* ABOUT THIS TASK *
Across all the records below, count the lines that hold "difficult". State only that figure.

* INPUT DATA *
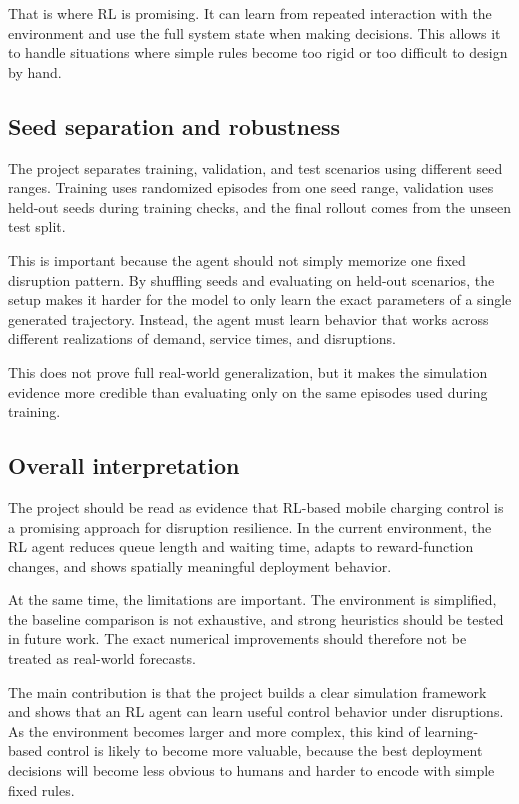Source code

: \documentclass[11pt]{article}
\begin{document}
That is where RL is promising. It can learn from repeated interaction
with the environment and use the full system state when making
decisions. This allows it to handle situations where simple rules become
too rigid or too difficult to design by hand.

\subsection{Seed separation and
robustness}\label{seed-separation-and-robustness}

The project separates training, validation, and test scenarios using
different seed ranges. Training uses randomized episodes from one seed
range, validation uses held-out seeds during training checks, and the
final rollout comes from the unseen test split.

This is important because the agent should not simply memorize one fixed
disruption pattern. By shuffling seeds and evaluating on held-out
scenarios, the setup makes it harder for the model to only learn the
exact parameters of a single generated trajectory. Instead, the agent
must learn behavior that works across different realizations of demand,
service times, and disruptions.

This does not prove full real-world generalization, but it makes the
simulation evidence more credible than evaluating only on the same
episodes used during training.

\subsection{Overall interpretation}\label{overall-interpretation}

The project should be read as evidence that RL-based mobile charging
control is a promising approach for disruption resilience. In the
current environment, the RL agent reduces queue length and waiting time,
adapts to reward-function changes, and shows spatially meaningful
deployment behavior.

At the same time, the limitations are important. The environment is
simplified, the baseline comparison is not exhaustive, and strong
heuristics should be tested in future work. The exact numerical
improvements should therefore not be treated as real-world forecasts.

The main contribution is that the project builds a clear simulation
framework and shows that an RL agent can learn useful control behavior
under disruptions. As the environment becomes larger and more complex,
this kind of learning-based control is likely to become more valuable,
because the best deployment decisions will become less obvious to humans
and harder to encode with simple fixed rules.
\end{document}
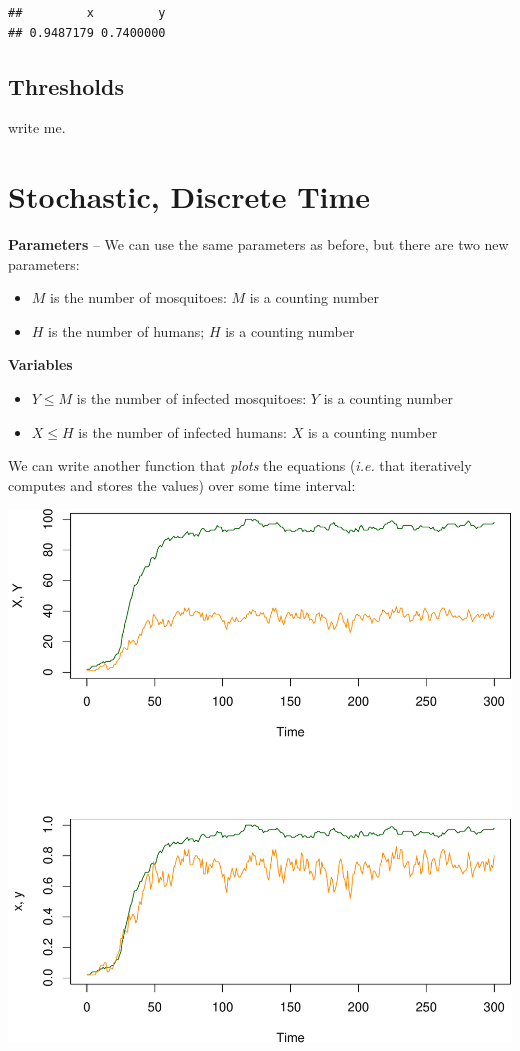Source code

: \documentclass[
]{book}
\begin{document}
\begin{verbatim}
##         x         y 
## 0.9487179 0.7400000
\end{verbatim}

\subsection{Thresholds}\label{thresholds-1}

write me.

\section{Stochastic, Discrete Time}\label{sdtsRoss}

\textbf{Parameters} -- We can use the same parameters as before, but there are two new parameters:

\begin{itemize}
\item
  \(M\) is the number of mosquitoes: \(M\) is a counting number
\item
  \(H\) is the number of humans; \(H\) is a counting number
\end{itemize}

\textbf{Variables}

\begin{itemize}
\item
  \(Y \leq M\) is the number of infected mosquitoes: \(Y\) is a counting number
\item
  \(X \leq H\) is the number of infected humans: \(X\) is a counting number
\end{itemize}

We can write another function that \emph{plots} the equations (\emph{i.e.} that iteratively computes and stores the values) over some time interval:

\includegraphics{docs/figs/unnamed-chunk-49-1.pdf}
\end{document}
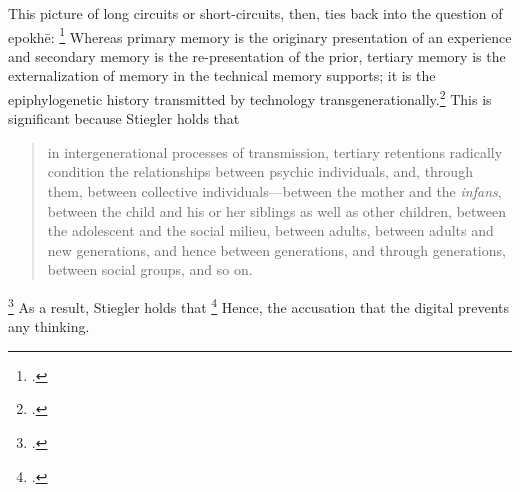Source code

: \documentclass[letterpaper,notitlepage,12pt]{article}
\begin{document}
This picture of long circuits or short-circuits, then, ties back into the
question of epokh\={e}: \footcite[ch. 2.8]{stiegler_age_2019}
Whereas primary memory is the originary presentation of an experience and
secondary memory is the re-presentation of the prior, tertiary memory is the
externalization of memory in the technical memory supports; it is the
epiphylogenetic history transmitted by technology
transgenerationally.\footcite[p. 248]{stiegler_technics_1998}
This is significant because Stiegler holds that \blockquote{in intergenerational
  processes of transmission, tertiary retentions radically condition the
  relationships between psychic individuals, and, through them, between
  collective individuals---between the mother and the \textit{infans}, between
  the child and his or her siblings as well as other children, between the
  adolescent and the social milieu, between adults, between adults and new
  generations, and hence between generations, and through generations, between
social groups, and so on.}\footcite[ch. 2.8]{stiegler_age_2019}
As a result, Stiegler holds that \footcite[ch. 2.9]{stiegler_age_2019}
Hence, the accusation that the digital prevents any thinking.
\end{document}
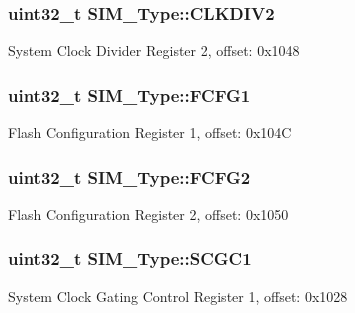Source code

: \subsubsection[{\texorpdfstring{C\+L\+K\+D\+I\+V2}{CLKDIV2}}]{ uint32\+\_\+t S\+I\+M\+\_\+\+Type\+::\+C\+L\+K\+D\+I\+V2}\hypertarget{structSIM__Type_acb256e25d3f9b2bf456031820febb4ad}{}\label{structSIM__Type_acb256e25d3f9b2bf456031820febb4ad}
System Clock Divider Register 2, offset\+: 0x1048 
\subsubsection[{\texorpdfstring{F\+C\+F\+G1}{FCFG1}}]{ uint32\+\_\+t S\+I\+M\+\_\+\+Type\+::\+F\+C\+F\+G1}\hypertarget{structSIM__Type_ad08521bc1b834684ec167d3df1ca795d}{}\label{structSIM__Type_ad08521bc1b834684ec167d3df1ca795d}
Flash Configuration Register 1, offset\+: 0x104C 
\subsubsection[{\texorpdfstring{F\+C\+F\+G2}{FCFG2}}]{ uint32\+\_\+t S\+I\+M\+\_\+\+Type\+::\+F\+C\+F\+G2}\hypertarget{structSIM__Type_a6a16a2d49b11f46bd5874de212f1899e}{}\label{structSIM__Type_a6a16a2d49b11f46bd5874de212f1899e}
Flash Configuration Register 2, offset\+: 0x1050 
\subsubsection[{\texorpdfstring{S\+C\+G\+C1}{SCGC1}}]{ uint32\+\_\+t S\+I\+M\+\_\+\+Type\+::\+S\+C\+G\+C1}\hypertarget{structSIM__Type_a737f06d2d95f8b7528fd37114603da00}{}\label{structSIM__Type_a737f06d2d95f8b7528fd37114603da00}
System Clock Gating Control Register 1, offset\+: 0x1028 
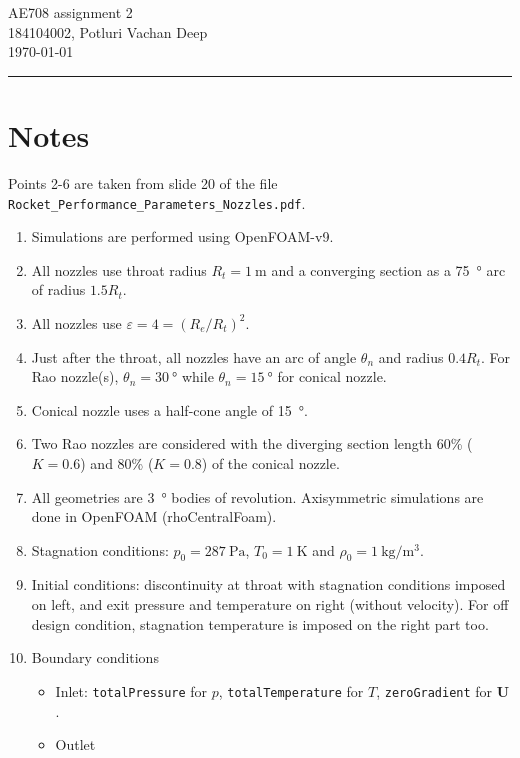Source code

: \documentclass{article}
\newcommand{\vect}[1]{\ensuremath{\boldsymbol{\mathbf{#1}}}}
\begin{document}
\begin{center}
    {\Large AE708 assignment 2}\\[0.5em]
    {\large 184104002, Potluri Vachan Deep}\\[0.5em]
    {\today}
    \rule{\linewidth}{2pt}
\end{center}

\section*{Notes}
Points 2-6 are taken from slide \num{20} of the file \texttt{Rocket\_Performance\_Parameters\_Nozzles.pdf}.
\begin{enumerate}
    \item Simulations are performed using OpenFOAM-v9.
    \item All nozzles use throat radius $R_t = \SI{1}{\meter}$ and a converging section as a \SI{75}{\degree} arc of radius $1.5 R_t$.
    \item All nozzles use $\varepsilon = 4 = (R_e/R_t)^2$.
    \item Just after the throat, all nozzles have an arc of angle $\theta_n$ and radius $0.4 R_t$. For Rao nozzle(s), $\theta_n = \SI{30}{\degree}$ while $\theta_n = \SI{15}{\degree}$ for conical nozzle.
    \item Conical nozzle uses a half-cone angle of \SI{15}{\degree}.
    \item Two Rao nozzles are considered with the diverging section length 60\% ($K=0.6$) and 80\% ($K=0.8$) of the conical nozzle.
    \item All geometries are \SI{3}{\degree} bodies of revolution. Axisymmetric simulations are done in OpenFOAM (rhoCentralFoam).
    \item Stagnation conditions: $p_0 = \SI{287}{\pascal}$, $T_0 = \SI{1}{\kelvin}$ and $\rho_0 = \SI{1}{\kg\per\meter\cubed}$.
    \item Initial conditions: discontinuity at throat with stagnation conditions imposed on left, and exit pressure and temperature on right (without velocity). For off design condition, stagnation temperature is imposed on the right part too.
    \item Boundary conditions
    \begin{itemize}
        \item Inlet: \texttt{totalPressure} for $p$, \texttt{totalTemperature} for $T$, \texttt{zeroGradient} for $\vect{U}$.
        \item Outlet
        \begin{itemize}

\end{itemize}
\end{itemize}
\end{enumerate}
\end{document}
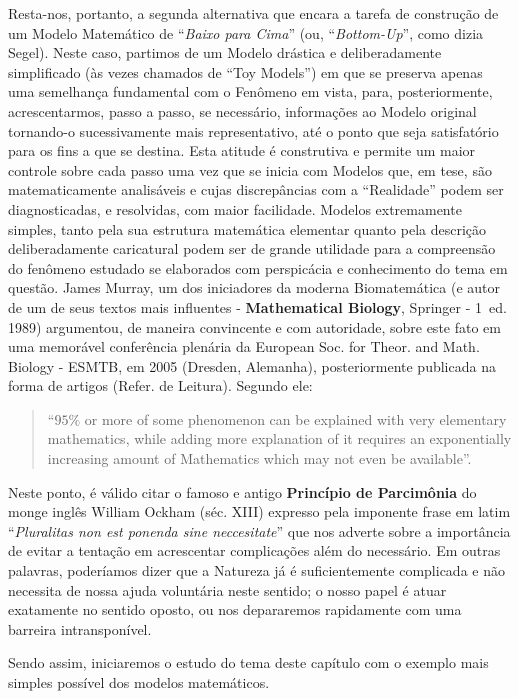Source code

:     Resta-nos, portanto, a segunda alternativa que encara a tarefa de construção de um Modelo Matemático de ``\textit{Baixo para Cima}'' (ou, ``\textit{Bottom-Up}'', como dizia Segel). Neste caso, partimos de um Modelo drástica e deliberadamente simplificado (às vezes chamados de ``Toy Models'') em que se preserva apenas uma semelhança fundamental com o Fenômeno em vista, para, posteriormente, acrescentarmos, passo a passo, se necessário, informações ao Modelo original tornando-o sucessivamente mais representativo, até o ponto que seja satisfatório para os fins a que se destina. Esta atitude é construtiva e permite um maior controle sobre cada passo uma vez que se inicia com Modelos que, em tese, são matematicamente analisáveis e cujas discrepâncias com a ``Realidade'' podem ser diagnosticadas, e resolvidas, com maior facilidade. Modelos extremamente simples, tanto pela sua estrutura matemática elementar quanto pela descrição deliberadamente caricatural podem ser de grande utilidade para a compreensão do fenômeno estudado se elaborados com perspicácia e conhecimento do tema em questão. James Murray, um dos iniciadores da moderna Biomatemática (e autor de um de seus textos mais influentes - \textbf{Mathematical Biology}, Springer - 1\textordfeminine\ ed. 1989) argumentou, de maneira convincente e com autoridade, sobre este fato em uma memorável conferência plenária da European Soc. for Theor. and Math. Biology - ESMTB, em 2005 (Dresden, Alemanha), posteriormente publicada na forma de artigos (Refer. de Leitura). Segundo ele:

\begin{quote}
    ``\(95\%\) or more of some phenomenon can be explained with very elementary mathematics, while adding more explanation of it requires an exponentially increasing amount of Mathematics which may not even be available''.
\end{quote}

    Neste ponto, é válido citar o famoso e antigo \textbf{Princípio de Parcimônia} do monge inglês William Ockham (séc. XIII) expresso pela imponente frase em latim ``\textit{Pluralitas non est ponenda sine neccesitate}'' que nos adverte sobre a importância de evitar a tentação em acrescentar complicações além do necessário. Em outras palavras, poderíamos dizer que a Natureza já é suficientemente complicada e não necessita de nossa ajuda voluntária neste sentido; o nosso papel é atuar exatamente no sentido oposto, ou nos depararemos rapidamente com uma barreira intransponível.

    Sendo assim, iniciaremos o estudo do tema deste capítulo com o exemplo mais simples possível dos modelos matemáticos.

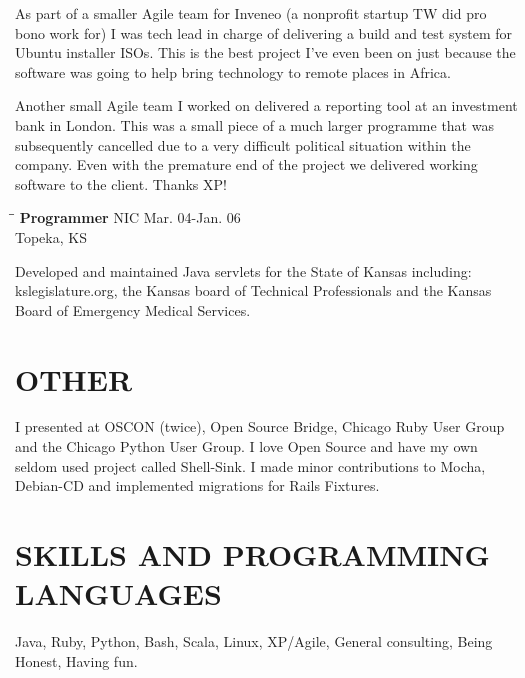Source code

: \documentclass{res}
\begin{document}
\begin{resume}
    As part of a smaller Agile team for Inveneo (a nonprofit startup TW
    did pro bono work for) I was tech lead in charge of delivering 
    a build and test system for Ubuntu installer ISOs. This is the
    best project I've even been on just because the software was
    going to help bring technology to remote places in Africa.

    Another small Agile team I worked on delivered a reporting tool
    at an investment bank in London.  This was a small piece of a 
    much larger programme that was subsequently cancelled due to 
    a very difficult political situation within the company.  Even
    with the premature end of the project we delivered working software
    to the client.  Thanks XP! %

   \begin{tabbing}
   \hspace{2.3in}\= \hspace{2.6in}\= \kill %
    {\bf Programmer} \>NIC \> Mar. 04-Jan. 06\\
                          \>Topeka, KS
   \end{tabbing}\vspace{-20pt}
    Developed and maintained Java servlets for the State of Kansas
    including: kslegislature.org, the Kansas board of Technical 
    Professionals and the Kansas Board of Emergency Medical Services.

\section{OTHER}          
    I presented at OSCON (twice), Open Source Bridge, Chicago Ruby 
    User Group and the Chicago Python User Group.  I love Open 
    Source and have my own seldom used project called Shell-Sink.  
    I made minor contributions to Mocha, Debian-CD and implemented 
    migrations for Rails Fixtures.

\section{SKILLS AND PROGRAMMING LANGUAGES}          
    Java, Ruby, Python, Bash, Scala, Linux, XP/Agile, General 
    consulting, Being Honest, Having fun.
     

\end{resume}
\end{document}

* OUTPUT FOR THIS EXERCISE *
2